Hi, Attached is a diagram of my setup. I have done a few debugs and determined that my eBGP neighbor between R1 and R3 was getting reset when doing a Supervisor failover on R1.
The NSF restart-timer expired causing the Reset. In the same debug output it seemed that the BGP neighbor was forming approx 35 seconds after the reset hence I tweaked my NSF timers to 40 for restart-timer and 120 for stalepath timer. Here are the debug outputs. Pls advise that ip addresses have been changed but this output is from R2.
The debug output per my understanding seems to state that even though the NSF restart-time has not expired NSF still takes down the eBGP session as per the 2nd line in the output below.
Should the BGP peer still go down? My understanding was that it should not go down but wait till the restart-timer expires. I see the BGP neighbor session go in Idle/Active state when this happens.
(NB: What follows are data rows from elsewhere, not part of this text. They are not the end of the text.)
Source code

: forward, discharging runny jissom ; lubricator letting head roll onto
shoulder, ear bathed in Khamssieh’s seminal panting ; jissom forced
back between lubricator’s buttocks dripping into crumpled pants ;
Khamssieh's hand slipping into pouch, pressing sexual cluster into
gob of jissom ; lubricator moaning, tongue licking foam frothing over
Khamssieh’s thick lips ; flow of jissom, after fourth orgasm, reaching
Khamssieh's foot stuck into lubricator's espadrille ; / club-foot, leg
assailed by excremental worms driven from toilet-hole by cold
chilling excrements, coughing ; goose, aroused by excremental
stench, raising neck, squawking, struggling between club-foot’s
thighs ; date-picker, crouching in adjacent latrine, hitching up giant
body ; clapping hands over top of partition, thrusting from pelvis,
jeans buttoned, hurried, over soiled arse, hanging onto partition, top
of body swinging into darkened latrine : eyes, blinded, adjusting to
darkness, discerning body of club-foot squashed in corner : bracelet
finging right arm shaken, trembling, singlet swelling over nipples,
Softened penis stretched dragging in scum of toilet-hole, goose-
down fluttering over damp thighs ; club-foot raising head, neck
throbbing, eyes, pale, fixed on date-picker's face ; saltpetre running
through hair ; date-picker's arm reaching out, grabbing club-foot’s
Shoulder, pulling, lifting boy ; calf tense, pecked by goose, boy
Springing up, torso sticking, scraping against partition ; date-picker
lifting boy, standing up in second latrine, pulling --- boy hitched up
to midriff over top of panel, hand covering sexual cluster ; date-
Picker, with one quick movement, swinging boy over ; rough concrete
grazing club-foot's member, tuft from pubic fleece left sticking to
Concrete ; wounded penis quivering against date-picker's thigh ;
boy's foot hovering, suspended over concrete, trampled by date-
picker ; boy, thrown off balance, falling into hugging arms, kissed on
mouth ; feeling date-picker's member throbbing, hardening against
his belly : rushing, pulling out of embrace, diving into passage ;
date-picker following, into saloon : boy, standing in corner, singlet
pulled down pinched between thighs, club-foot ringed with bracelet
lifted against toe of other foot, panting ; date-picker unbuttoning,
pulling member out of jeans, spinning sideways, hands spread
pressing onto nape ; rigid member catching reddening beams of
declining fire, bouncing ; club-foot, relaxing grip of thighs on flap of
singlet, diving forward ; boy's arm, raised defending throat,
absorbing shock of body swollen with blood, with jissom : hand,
Next is why does the route 10.1.2.1/32 get withdrawn. This is a physical loopback interface on R1 so does this get withdrawn because the supervisor on R1 failed over. Shouldn't NSF hold this route until the restart-time expires. As can be see in the output the restart-time never expires. The BGP neighbor reestablishes within 32 seconds. Somehow I calculated that it takes approx 30 seconds for the supervisor to failover. That does seem long but that might be my calculation as I based it on the output of the logs when the sup was failing so it could be incorrect.
Also what seems to be happening per the debug is that 10.10.100.2 which is the loopback of R4 and the iBGP neighbor to R3 seems to be installing this route. I am not sure why because R4 is getting the route via R2 however R2 is getting it via R1 and R2 should have lost the route when R1's sup failed thus causing the iBGP between R1 and R2 to fail.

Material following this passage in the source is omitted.